The conferring of "awards of merit for distinctive achievements" appears in the last half of goal five of the Academy's seven original goals. In fact, with the transition to sound under way at full throttle, the Academy did play a significant role in technical innovation and training. But almost as quickly, the Academy Awards ® emerged as public relations jewels for studios and individuals. In July 1928 the Academy first solicited Award nominations in twelve categories for the period from 1 August 1927 through 31 July 1928. The top ten nominees went to judges representing the five Academy branches. Each branch in turn forwarded three names to a centralized board, which then chose and announced the fifteen winners, who received their Awards at an anniversary dinner in the Blossom Room of the Hollywood Roosevelt Hotel on 16 May 1929. At a cost of $10 each, 250 guests attended the Awards dinner, where Wings took Best Picture; Janet Gaynor (1906–1984) was named Best Actress for three roles: Seventh Heaven , Street Angel , and Sunrise ; and Emil Jannings (1884–1950) was awarded Best Actor for The Last Command and The Way of All Flesh . For the first fifteen years, winners received their Oscars ® at private dinners. By the second Awards ceremonies, on 30 April 1930 (with seven awards bestowed), media coverage began with a live, hour-long, local radio broadcast; the entire ceremony was broadcast the following year, on 3 April 1931 (Levy, All About Oscar ® , p. 29). Interest continued to escalate thereafter. President Franklin D. Roosevelt spoke via radio to the Academy in 1941, President Harry Truman sent greetings in 1949, and President Ronald Reagan (former Screen Actors Guild president) provided a prerecorded video greeting in 1981. National coverage began in 1945; the first televised presentation of the Awards ceremonies took place on 19 March 1953.

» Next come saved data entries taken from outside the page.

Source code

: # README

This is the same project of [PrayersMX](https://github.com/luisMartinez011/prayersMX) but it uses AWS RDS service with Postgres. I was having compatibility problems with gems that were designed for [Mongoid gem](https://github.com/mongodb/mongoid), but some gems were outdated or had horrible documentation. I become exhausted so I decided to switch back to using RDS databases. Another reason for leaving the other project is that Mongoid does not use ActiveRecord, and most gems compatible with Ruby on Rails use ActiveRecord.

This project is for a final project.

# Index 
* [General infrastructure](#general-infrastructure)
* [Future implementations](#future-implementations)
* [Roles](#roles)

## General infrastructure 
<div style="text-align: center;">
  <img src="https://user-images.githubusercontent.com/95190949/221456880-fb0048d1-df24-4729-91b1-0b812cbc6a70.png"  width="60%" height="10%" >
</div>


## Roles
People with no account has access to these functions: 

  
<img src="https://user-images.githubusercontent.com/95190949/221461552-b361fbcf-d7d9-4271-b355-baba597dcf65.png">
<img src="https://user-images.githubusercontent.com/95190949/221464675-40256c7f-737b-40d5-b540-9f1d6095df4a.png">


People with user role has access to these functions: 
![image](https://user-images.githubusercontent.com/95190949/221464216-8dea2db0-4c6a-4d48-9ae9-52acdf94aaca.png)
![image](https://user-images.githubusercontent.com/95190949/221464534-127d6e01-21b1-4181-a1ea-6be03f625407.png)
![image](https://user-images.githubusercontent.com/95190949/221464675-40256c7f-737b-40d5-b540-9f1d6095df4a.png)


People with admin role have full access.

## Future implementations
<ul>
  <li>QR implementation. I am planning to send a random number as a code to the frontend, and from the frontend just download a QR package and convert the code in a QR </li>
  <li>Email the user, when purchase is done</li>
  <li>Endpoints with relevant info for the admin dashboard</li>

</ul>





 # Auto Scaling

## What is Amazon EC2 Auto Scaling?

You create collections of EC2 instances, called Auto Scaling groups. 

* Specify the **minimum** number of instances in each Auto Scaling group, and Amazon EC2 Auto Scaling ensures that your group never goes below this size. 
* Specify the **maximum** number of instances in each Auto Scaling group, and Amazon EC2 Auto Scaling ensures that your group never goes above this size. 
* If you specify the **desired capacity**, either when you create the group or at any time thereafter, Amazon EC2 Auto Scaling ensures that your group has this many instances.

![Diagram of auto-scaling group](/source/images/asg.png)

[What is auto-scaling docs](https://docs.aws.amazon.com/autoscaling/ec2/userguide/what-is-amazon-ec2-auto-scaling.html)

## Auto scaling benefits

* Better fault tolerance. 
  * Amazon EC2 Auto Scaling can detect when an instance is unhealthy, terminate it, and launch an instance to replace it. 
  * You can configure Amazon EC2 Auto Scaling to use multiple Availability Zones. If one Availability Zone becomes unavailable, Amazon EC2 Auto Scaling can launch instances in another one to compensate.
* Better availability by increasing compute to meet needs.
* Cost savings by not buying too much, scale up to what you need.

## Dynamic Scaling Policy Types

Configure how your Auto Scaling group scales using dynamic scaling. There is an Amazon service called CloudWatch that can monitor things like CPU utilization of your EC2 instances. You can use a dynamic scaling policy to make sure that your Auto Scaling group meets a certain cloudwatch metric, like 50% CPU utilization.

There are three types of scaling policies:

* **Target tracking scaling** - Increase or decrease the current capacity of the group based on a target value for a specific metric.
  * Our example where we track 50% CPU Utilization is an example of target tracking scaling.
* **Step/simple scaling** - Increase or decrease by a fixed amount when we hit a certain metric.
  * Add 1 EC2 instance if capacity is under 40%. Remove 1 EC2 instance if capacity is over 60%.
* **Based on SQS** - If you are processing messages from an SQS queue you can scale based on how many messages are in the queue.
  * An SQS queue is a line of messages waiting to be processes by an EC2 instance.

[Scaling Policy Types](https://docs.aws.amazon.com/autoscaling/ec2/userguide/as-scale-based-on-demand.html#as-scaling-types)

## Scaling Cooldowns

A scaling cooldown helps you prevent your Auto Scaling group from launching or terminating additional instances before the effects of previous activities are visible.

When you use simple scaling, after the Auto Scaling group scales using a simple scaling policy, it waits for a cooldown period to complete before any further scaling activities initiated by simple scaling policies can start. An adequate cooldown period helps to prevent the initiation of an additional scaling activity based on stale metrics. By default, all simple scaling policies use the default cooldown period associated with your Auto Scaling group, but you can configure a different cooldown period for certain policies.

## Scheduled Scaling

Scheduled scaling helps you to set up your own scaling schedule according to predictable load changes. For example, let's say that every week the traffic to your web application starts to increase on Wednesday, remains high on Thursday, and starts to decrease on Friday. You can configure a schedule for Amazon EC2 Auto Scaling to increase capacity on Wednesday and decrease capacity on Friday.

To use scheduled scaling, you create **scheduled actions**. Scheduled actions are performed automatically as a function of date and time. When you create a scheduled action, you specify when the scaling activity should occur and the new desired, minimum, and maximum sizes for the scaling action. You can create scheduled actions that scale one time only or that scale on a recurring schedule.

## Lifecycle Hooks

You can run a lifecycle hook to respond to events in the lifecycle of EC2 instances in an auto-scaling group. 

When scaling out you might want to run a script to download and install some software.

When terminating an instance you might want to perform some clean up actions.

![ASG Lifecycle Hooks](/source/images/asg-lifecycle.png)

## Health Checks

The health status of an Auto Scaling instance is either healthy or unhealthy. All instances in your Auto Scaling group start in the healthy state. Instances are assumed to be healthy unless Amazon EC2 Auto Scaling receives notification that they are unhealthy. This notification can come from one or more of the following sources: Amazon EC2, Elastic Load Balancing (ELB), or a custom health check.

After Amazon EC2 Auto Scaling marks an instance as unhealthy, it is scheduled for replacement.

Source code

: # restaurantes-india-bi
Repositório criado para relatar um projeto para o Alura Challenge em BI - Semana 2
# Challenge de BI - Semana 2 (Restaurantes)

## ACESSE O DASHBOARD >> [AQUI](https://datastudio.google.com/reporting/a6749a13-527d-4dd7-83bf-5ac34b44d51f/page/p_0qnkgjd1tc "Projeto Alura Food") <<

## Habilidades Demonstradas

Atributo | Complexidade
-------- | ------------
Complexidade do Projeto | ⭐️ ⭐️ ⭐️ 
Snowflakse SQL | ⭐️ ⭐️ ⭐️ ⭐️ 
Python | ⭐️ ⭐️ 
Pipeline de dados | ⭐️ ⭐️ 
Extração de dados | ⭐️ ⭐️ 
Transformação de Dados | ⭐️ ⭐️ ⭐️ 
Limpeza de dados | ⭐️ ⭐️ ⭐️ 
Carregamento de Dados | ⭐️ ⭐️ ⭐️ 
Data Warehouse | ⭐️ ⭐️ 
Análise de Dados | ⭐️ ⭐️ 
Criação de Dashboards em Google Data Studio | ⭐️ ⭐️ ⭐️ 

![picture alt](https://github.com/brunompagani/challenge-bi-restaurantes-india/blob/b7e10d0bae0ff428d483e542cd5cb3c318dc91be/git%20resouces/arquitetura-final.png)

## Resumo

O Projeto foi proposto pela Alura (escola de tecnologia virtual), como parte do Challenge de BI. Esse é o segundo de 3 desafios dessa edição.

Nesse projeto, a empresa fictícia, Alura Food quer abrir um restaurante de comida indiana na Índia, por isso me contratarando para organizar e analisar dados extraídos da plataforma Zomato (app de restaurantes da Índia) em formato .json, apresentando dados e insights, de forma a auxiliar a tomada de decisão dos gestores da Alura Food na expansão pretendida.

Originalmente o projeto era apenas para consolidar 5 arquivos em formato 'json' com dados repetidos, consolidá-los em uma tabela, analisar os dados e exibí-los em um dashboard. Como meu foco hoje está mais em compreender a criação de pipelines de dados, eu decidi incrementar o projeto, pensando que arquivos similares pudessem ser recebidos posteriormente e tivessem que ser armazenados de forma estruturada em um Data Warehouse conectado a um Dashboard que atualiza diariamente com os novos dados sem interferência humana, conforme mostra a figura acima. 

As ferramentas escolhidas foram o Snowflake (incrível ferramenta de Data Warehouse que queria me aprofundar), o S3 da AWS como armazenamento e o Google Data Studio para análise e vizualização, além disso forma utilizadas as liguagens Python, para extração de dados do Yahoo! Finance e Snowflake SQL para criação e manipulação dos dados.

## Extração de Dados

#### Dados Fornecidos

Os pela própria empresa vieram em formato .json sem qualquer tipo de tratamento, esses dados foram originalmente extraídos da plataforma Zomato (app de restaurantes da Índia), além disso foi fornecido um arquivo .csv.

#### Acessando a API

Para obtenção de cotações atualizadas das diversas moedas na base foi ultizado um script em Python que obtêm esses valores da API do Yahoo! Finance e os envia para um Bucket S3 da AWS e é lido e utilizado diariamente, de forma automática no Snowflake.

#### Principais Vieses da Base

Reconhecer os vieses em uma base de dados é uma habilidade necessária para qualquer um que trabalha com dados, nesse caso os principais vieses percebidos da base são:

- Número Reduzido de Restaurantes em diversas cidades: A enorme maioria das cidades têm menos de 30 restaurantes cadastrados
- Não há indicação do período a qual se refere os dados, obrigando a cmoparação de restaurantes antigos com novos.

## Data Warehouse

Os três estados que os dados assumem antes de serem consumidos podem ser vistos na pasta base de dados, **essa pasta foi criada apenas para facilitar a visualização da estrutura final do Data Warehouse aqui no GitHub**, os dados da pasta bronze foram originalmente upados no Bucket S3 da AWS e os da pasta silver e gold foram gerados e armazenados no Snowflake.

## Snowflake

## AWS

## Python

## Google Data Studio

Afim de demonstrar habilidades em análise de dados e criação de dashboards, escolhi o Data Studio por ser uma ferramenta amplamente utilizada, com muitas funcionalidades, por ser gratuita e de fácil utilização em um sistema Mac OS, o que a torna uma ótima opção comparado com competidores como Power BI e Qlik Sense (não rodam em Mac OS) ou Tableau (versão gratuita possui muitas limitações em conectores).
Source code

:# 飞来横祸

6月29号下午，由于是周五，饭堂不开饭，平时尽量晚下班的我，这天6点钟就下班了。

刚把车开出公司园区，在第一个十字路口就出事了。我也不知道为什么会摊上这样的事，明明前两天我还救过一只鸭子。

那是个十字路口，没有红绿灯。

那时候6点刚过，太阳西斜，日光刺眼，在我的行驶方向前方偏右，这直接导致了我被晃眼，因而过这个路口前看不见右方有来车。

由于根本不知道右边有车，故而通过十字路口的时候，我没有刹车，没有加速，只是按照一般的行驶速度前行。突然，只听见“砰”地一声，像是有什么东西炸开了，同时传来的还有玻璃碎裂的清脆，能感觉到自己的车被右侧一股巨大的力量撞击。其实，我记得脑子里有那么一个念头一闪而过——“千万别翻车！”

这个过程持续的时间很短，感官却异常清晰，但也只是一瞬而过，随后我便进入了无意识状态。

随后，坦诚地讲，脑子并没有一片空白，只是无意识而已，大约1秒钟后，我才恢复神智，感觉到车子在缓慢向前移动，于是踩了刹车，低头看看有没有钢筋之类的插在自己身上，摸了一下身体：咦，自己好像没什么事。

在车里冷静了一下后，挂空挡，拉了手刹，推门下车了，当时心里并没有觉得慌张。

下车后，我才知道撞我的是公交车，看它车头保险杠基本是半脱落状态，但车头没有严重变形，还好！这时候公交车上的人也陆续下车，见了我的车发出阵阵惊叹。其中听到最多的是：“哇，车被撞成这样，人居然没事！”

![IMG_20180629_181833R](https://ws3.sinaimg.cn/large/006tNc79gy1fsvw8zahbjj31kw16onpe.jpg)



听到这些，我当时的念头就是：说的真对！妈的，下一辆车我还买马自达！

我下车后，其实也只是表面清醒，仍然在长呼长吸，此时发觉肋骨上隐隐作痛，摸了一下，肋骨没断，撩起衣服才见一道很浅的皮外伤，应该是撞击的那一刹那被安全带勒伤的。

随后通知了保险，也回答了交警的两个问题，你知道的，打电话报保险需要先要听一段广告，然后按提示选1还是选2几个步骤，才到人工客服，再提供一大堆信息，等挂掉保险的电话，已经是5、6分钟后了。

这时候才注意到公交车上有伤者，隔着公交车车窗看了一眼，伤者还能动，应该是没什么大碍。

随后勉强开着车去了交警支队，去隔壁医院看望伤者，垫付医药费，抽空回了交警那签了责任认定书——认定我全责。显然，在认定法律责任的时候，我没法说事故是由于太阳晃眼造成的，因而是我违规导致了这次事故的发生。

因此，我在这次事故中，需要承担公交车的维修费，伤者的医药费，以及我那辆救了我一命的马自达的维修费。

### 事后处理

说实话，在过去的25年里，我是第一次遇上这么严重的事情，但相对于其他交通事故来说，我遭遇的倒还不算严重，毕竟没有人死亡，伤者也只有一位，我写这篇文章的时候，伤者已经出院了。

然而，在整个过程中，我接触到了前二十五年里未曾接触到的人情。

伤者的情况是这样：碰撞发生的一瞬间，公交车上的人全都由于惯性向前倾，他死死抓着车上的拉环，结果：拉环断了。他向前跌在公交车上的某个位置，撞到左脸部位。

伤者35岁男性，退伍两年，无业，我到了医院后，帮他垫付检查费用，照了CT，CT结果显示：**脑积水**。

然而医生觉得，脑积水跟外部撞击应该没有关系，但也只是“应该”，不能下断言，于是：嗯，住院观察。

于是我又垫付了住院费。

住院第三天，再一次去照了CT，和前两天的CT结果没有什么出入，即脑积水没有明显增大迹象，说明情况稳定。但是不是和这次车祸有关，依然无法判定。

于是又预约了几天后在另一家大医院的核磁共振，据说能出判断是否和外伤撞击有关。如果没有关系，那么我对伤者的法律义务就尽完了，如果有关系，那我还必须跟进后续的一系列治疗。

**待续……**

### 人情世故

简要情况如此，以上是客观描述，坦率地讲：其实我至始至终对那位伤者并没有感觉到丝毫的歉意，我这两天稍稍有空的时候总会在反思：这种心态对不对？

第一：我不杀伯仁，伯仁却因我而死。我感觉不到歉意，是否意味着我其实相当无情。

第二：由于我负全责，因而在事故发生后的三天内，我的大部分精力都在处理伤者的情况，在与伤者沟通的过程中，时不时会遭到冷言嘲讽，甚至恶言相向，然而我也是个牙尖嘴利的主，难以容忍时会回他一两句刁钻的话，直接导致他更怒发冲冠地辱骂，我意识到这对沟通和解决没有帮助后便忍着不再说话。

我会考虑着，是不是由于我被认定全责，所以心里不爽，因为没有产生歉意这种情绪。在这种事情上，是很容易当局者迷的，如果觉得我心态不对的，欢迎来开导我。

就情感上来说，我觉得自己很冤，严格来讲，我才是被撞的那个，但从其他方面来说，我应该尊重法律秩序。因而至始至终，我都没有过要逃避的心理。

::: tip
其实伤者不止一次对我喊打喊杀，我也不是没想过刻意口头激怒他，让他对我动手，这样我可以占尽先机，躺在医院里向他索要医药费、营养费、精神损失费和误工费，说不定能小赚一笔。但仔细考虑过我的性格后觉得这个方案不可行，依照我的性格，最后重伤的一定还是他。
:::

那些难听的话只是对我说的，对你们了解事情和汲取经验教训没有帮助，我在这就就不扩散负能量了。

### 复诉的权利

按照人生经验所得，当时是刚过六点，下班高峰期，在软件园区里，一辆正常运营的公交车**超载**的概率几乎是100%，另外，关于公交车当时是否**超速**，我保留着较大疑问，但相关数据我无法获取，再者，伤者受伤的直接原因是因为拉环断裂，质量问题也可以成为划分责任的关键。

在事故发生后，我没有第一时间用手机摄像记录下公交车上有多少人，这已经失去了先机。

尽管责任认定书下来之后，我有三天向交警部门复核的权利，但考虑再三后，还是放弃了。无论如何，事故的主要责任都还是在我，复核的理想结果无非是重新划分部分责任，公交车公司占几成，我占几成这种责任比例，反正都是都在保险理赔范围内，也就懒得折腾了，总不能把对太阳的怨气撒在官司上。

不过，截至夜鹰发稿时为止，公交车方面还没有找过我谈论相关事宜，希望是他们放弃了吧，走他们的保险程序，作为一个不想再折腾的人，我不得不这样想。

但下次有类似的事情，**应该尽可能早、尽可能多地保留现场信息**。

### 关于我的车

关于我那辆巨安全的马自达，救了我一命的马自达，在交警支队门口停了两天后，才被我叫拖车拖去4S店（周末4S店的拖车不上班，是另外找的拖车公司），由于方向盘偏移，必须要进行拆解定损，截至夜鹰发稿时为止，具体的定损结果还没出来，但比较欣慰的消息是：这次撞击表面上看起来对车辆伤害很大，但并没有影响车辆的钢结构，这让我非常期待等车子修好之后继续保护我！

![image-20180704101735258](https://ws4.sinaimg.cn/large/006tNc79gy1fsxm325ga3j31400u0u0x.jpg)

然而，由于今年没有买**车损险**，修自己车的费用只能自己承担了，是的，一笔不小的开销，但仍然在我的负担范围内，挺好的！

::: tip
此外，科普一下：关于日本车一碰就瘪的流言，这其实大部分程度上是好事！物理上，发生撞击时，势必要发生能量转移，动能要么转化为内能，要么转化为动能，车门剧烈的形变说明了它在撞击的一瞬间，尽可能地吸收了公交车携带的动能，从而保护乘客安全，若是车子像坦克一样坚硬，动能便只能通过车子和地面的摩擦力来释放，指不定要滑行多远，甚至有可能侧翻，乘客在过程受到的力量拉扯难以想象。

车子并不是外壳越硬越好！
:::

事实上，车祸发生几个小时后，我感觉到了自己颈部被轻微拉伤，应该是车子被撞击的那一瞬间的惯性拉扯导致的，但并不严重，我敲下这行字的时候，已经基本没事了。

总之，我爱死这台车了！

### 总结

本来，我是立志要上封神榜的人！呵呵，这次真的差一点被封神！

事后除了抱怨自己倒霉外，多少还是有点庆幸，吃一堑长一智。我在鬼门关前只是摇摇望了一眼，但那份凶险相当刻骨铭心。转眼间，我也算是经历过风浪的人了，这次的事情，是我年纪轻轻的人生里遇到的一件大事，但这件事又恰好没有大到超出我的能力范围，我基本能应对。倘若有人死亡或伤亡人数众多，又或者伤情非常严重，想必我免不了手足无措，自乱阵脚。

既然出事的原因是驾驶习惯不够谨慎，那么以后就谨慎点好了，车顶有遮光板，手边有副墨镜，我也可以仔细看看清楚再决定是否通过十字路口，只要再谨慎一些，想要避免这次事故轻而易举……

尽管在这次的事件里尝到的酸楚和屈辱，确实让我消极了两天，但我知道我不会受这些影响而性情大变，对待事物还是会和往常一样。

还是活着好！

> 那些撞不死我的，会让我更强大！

On three occasions the Academy has postponed, but never canceled, the Awards show. In 1938 floods caused a one-week postponement; in 1968 the Academy postponed the ceremonies for two days after the assassination of Martin Luther King Jr.; and in 1981 the Academy delayed the ceremony for one day because of the attempted assassination of President Reagan. During the "blacklisting" period of the 1950s, political events altered policy: the Academy ruled in February 1957 that any past or present member of the Communist Party and anyone who refused a Congressional subpoena was ineligible for any Academy Award ® .Just under two years later, in January 1959, the Academy repealed that policy.